The biggest challenge to finding the new cheese is tradition, especially traditions (processes, techniques, skills, personalities) that have been most successful in the past. Traditional businesses will find their data in traditional sources, analyze using the same methods and execution will continue through the same channels. Look no further than Borders, who did not adjust when their cheese moved and their customers began buying books online and using tablets and e-readers. Border’s is now extinct and its stores are closed.
The quicker you let go of old cheese, the sooner you find new cheese
Businesses have an opportunity to “own” their customers by focusing on their preferences and making the offers more personalized. Everyone enjoys feeling important and special. There is a restaurant that my family and I frequent that serves a great set of curry dishes. The prices are comparable to a similar restaurant across the street. But at this particular restaurant, the chef/owner knows who I am, knows my voice on the phone for takeaway orders, and uses my name when he sees me. With that kind of personalized service along with the good food, it makes it me loyal to his restaurant.

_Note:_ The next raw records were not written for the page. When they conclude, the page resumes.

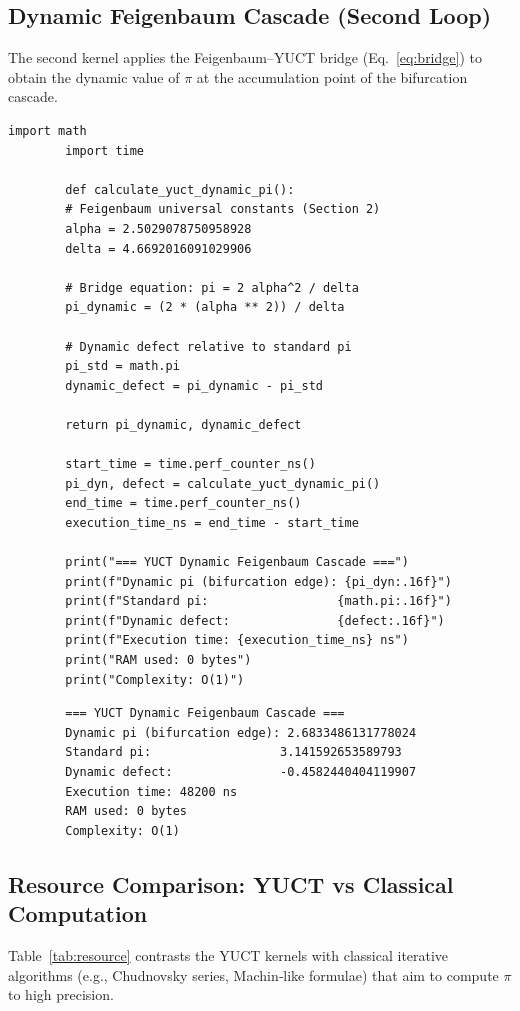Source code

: \documentclass[12pt,a4paper]{article}
\begin{document}
\clearpage
	\subsection{Dynamic Feigenbaum Cascade (Second Loop)}
	The second kernel applies the Feigenbaum–YUCT bridge (Eq.~\ref{eq:bridge}) to obtain the dynamic value of $\pi$ at the accumulation point of the bifurcation cascade.
	
	\begin{lstlisting}[caption={YUCT kernel for the dynamic Feigenbaum $\pi$.}]
		import math
		import time
		
		def calculate_yuct_dynamic_pi():
		# Feigenbaum universal constants (Section 2)
		alpha = 2.5029078750958928
		delta = 4.6692016091029906
		
		# Bridge equation: pi = 2 alpha^2 / delta
		pi_dynamic = (2 * (alpha ** 2)) / delta
		
		# Dynamic defect relative to standard pi
		pi_std = math.pi
		dynamic_defect = pi_dynamic - pi_std
		
		return pi_dynamic, dynamic_defect
		
		start_time = time.perf_counter_ns()
		pi_dyn, defect = calculate_yuct_dynamic_pi()
		end_time = time.perf_counter_ns()
		execution_time_ns = end_time - start_time
		
		print("=== YUCT Dynamic Feigenbaum Cascade ===")
		print(f"Dynamic pi (bifurcation edge): {pi_dyn:.16f}")
		print(f"Standard pi:                  {math.pi:.16f}")
		print(f"Dynamic defect:               {defect:.16f}")
		print(f"Execution time: {execution_time_ns} ns")
		print("RAM used: 0 bytes")
		print("Complexity: O(1)")
	\end{lstlisting}
	
	\begin{verbatim}
		=== YUCT Dynamic Feigenbaum Cascade ===
		Dynamic pi (bifurcation edge): 2.6833486131778024
		Standard pi:                  3.141592653589793
		Dynamic defect:               -0.4582440404119907
		Execution time: 48200 ns
		RAM used: 0 bytes
		Complexity: O(1)
	\end{verbatim}
	
	\subsection{Resource Comparison: YUCT vs Classical Computation}
	Table~\ref{tab:resource} contrasts the YUCT kernels with classical iterative algorithms (e.g., Chudnovsky series, Machin‑like formulae) that aim to compute $\pi$ to high precision.
	
\end{document}
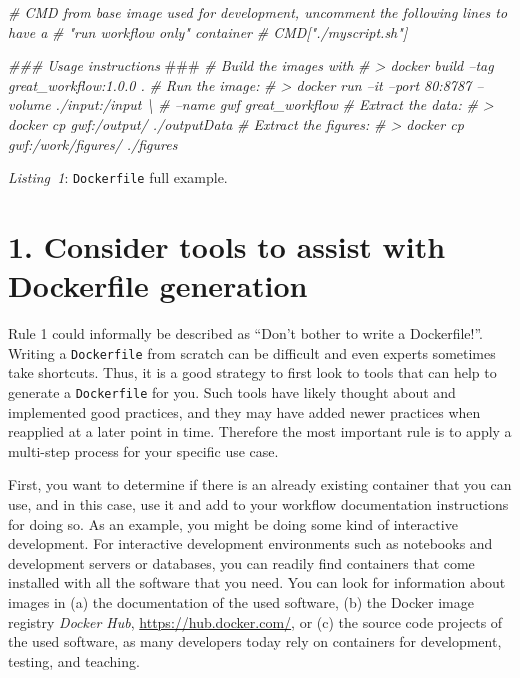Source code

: \documentclass[10pt,letterpaper]{article}
\newenvironment{Shaded}{\begin{snugshade}}{\end{snugshade}}
\newcommand{\AlertTok}[1]{\textcolor[rgb]{0.94,0.16,0.16}{#1}}
\newcommand{\CommentTok}[1]{\textcolor[rgb]{0.56,0.35,0.01}{\textit{#1}}}
\begin{document}
\begin{Shaded}
\begin{Highlighting}[]
\CommentTok{# CMD from base image used for development, uncomment the following lines to have a }
\CommentTok{# "run workflow only" container}
\CommentTok{# CMD["./myscript.sh"]}

\CommentTok{### Usage instructions }\AlertTok{###}
\CommentTok{# Build the images with}
\CommentTok{# > docker build --tag great_workflow:1.0.0 .}
\CommentTok{# Run the image:}
\CommentTok{# > docker run --it --port 80:8787 --volume ./input:/input \textbackslash{}}
\CommentTok{#     --name gwf great_workflow}
\CommentTok{# Extract the data:}
\CommentTok{# > docker cp gwf:/output/ ./outputData}
\CommentTok{# Extract the figures:}
\CommentTok{# > docker cp gwf:/work/figures/ ./figures}
\end{Highlighting}
\end{Shaded}

\normalsize

\emph{Listing~1}: \texttt{Dockerfile} full example.

\hypertarget{consider-tools-to-assist-with-dockerfile-generation}{%
\section*{1. Consider tools to assist with Dockerfile
generation}\label{consider-tools-to-assist-with-dockerfile-generation}}

  \label{rule:tools} 

Rule 1 could informally be described as ``Don't bother to write a
Dockerfile!''. Writing a \texttt{Dockerfile} from scratch can be
difficult and even experts sometimes take shortcuts. Thus, it is a good
strategy to first look to tools that can help to generate a
\texttt{Dockerfile} for you. Such tools have likely thought about and
implemented good practices, and they may have added newer practices when
reapplied at a later point in time. Therefore the most important rule is
to apply a multi-step process for your specific use case.

First, you want to determine if there is an already existing container
that you can use, and in this case, use it and add to your workflow
documentation instructions for doing so. As an example, you might be
doing some kind of interactive development. For interactive development
environments such as notebooks and development servers or databases, you
can readily find containers that come installed with all the software
that you need. You can look for information about images in (a) the
documentation of the used software, (b) the Docker image registry
\emph{Docker Hub}, \url{https://hub.docker.com/}, or (c) the source code
projects of the used software, as many developers today rely on
containers for development, testing, and teaching.
\end{document}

More importantly, he stays close enough to me to know my changing tastes and preferences.
In contrast is another example of one of my local grocery stores. They have a great idea of providing coupons to you when you are checking out. The intent is to provide us with more incentive to come back. Unfortunately, they are not products that my family has purchased in the past, nor are they products we intend to buy in the future.
They don’t know me and probably never will. Their cheese will move and they’ll never see it coming.
When you move beyond your fear, you feel free
With paradigms shifting so quickly, many are having a difficult time changing. They are following the human tendency of sticking with what they know while their cheese disappears, revenues drop and customer-base deteriorates.
The businesses and marketers that take advantage of the new information sources, data management techniques and intelligence tools available and deeper insights into their markets will have a much greater chance of success. They can be my favorite restaurant, but with scale.
Move with the cheese and enjoy it
With change occurring with increasing frequency, the companies that are nimble, proactive and embrace change are the ones that will thrive with each shift of the market or customer. These will become “anti-fragile” because they are able to adjust and even capitalize on change. These companies are more likely to survive and thrive as the economy and the buying habits of customers change. Those that are reactive will always be behind the competition and the distance between them will grow. Those that do nothing will no longer be in the race.
Did you blink? The cheese just moved again.
My First Job: Learning the value of customer references
When I was 11 years old, my father gave me the assignment of cutting the lawn once a week through the summer. The lawns in our neighborhood were about ¼ an acre so it took some effort – especially after a lot of rain. As part of the assignment, he wanted me to make sure the lawn was cut following straight lines, the cuttings were bagged for trash pick-up and the edges were trimmed. He wanted our lawn to represent the neighborhood well and he showed me how to make that happen by paying close attention to details and keeping a regular service schedule.
Our neighbor, however, was struggling to keep up with his lawn. If he let it grow for longer than a week without cutting it, it would look like a jungle compared to our lawn. I talked to my father for permission to use our lawnmower to cut the neighbor’s lawn for a fee. He agreed.
I spoke to the neighbor about cutting the lawn once a week and we settled on the price of $10.00 each week. It wasn’t long until his lawn started to look good like ours. I decided to go through the neighborhood to see if there were others that needed their lawn regularly serviced. As a result, I found another neighbor willing to let me care for his lawn.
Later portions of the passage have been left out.